# WHAT YOU WILL DO
Show every line of the data below that includes the word "dist".

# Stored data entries
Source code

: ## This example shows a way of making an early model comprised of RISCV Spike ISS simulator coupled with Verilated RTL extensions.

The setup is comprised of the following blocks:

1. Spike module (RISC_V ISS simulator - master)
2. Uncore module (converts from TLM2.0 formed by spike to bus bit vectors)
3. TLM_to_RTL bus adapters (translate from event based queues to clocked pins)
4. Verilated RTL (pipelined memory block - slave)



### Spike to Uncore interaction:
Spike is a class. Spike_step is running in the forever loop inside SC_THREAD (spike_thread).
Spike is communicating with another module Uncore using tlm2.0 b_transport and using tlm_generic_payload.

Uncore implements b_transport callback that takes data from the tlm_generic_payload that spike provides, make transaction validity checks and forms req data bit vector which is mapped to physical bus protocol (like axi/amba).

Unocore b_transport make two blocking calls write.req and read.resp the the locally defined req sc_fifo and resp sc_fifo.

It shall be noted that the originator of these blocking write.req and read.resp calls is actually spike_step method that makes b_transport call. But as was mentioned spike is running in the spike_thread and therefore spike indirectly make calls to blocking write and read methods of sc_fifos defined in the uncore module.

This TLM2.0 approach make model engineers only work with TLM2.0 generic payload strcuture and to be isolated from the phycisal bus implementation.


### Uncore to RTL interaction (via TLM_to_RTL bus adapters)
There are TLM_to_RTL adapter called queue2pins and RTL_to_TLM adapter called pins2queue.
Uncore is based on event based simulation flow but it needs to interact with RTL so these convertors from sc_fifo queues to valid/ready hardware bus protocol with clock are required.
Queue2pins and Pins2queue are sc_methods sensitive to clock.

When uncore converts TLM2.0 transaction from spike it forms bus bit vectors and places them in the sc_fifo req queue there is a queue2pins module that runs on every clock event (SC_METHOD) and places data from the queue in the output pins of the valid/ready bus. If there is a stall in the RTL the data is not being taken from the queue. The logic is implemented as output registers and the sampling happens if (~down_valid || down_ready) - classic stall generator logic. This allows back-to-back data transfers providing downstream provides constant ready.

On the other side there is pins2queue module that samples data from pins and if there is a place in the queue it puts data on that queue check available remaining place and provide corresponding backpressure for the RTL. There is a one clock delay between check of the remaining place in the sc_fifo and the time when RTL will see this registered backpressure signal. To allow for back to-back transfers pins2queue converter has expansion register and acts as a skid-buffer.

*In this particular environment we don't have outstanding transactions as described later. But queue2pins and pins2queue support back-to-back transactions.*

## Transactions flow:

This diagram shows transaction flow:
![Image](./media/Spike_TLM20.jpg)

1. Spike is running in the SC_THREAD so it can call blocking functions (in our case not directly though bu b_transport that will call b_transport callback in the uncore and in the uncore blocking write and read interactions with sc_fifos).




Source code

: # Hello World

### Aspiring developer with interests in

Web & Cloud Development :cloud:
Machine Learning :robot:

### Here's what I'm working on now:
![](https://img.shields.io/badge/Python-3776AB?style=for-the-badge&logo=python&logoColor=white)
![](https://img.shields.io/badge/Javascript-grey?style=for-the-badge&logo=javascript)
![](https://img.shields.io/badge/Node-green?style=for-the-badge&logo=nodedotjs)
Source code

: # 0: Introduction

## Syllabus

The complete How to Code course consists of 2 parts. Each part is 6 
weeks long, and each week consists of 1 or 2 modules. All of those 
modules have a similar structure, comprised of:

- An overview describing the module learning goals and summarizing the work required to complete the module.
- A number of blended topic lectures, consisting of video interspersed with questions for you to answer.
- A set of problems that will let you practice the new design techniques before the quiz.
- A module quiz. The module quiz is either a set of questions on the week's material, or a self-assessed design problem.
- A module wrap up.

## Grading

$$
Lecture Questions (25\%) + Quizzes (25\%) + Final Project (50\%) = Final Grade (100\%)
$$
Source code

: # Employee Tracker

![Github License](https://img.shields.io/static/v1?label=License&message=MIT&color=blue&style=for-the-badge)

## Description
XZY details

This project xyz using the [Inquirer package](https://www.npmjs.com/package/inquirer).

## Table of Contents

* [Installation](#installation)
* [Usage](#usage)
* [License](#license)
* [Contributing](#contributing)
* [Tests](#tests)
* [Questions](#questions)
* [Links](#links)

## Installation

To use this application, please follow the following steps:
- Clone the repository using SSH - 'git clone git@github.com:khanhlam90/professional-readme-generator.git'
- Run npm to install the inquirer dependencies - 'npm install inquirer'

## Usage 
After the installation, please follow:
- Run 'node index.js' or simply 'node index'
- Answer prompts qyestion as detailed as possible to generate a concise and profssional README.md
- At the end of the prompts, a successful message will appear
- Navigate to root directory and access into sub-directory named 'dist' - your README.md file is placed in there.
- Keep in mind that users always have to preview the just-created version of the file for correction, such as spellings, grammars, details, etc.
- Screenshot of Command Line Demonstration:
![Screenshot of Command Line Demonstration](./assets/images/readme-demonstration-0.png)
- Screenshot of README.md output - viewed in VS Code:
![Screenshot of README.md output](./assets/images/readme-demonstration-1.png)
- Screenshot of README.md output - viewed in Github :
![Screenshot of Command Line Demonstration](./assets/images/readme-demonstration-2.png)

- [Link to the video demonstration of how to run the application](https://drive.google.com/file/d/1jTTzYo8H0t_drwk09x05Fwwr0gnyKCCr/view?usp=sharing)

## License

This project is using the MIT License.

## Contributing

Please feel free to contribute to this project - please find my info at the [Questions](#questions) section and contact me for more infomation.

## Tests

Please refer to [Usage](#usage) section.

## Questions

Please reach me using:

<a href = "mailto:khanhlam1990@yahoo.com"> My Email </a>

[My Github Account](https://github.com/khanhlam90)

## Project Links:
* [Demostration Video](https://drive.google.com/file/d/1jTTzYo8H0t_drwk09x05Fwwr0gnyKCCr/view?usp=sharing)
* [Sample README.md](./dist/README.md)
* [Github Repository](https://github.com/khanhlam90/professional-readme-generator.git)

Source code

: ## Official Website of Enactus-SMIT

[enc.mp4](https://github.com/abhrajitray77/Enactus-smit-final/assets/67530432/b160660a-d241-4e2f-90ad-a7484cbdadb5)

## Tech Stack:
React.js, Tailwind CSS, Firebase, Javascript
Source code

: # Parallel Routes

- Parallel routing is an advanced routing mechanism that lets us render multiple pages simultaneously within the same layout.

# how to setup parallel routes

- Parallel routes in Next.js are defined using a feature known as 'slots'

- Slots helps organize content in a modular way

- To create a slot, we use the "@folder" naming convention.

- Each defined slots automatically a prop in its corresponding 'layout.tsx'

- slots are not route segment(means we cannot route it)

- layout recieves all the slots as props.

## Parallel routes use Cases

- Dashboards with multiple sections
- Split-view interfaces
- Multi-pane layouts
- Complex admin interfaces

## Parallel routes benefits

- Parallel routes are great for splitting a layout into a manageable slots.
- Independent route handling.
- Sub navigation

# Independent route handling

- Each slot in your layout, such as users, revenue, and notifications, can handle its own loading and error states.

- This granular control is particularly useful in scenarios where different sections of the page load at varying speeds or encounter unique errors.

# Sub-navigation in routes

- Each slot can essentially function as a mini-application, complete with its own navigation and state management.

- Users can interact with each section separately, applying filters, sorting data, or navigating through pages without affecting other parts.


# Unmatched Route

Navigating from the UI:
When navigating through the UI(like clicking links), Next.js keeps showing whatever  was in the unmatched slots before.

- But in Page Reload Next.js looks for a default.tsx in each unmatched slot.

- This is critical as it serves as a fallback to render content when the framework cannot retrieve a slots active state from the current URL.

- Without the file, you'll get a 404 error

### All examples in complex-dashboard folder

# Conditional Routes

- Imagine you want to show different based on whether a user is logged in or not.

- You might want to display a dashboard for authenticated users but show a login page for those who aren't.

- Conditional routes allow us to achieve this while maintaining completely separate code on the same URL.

# YOUR RESPONSE
- Navigate to root directory and access into sub-directory named 'dist' - your README.md file is placed in there.
* [Sample README.md](./dist/README.md)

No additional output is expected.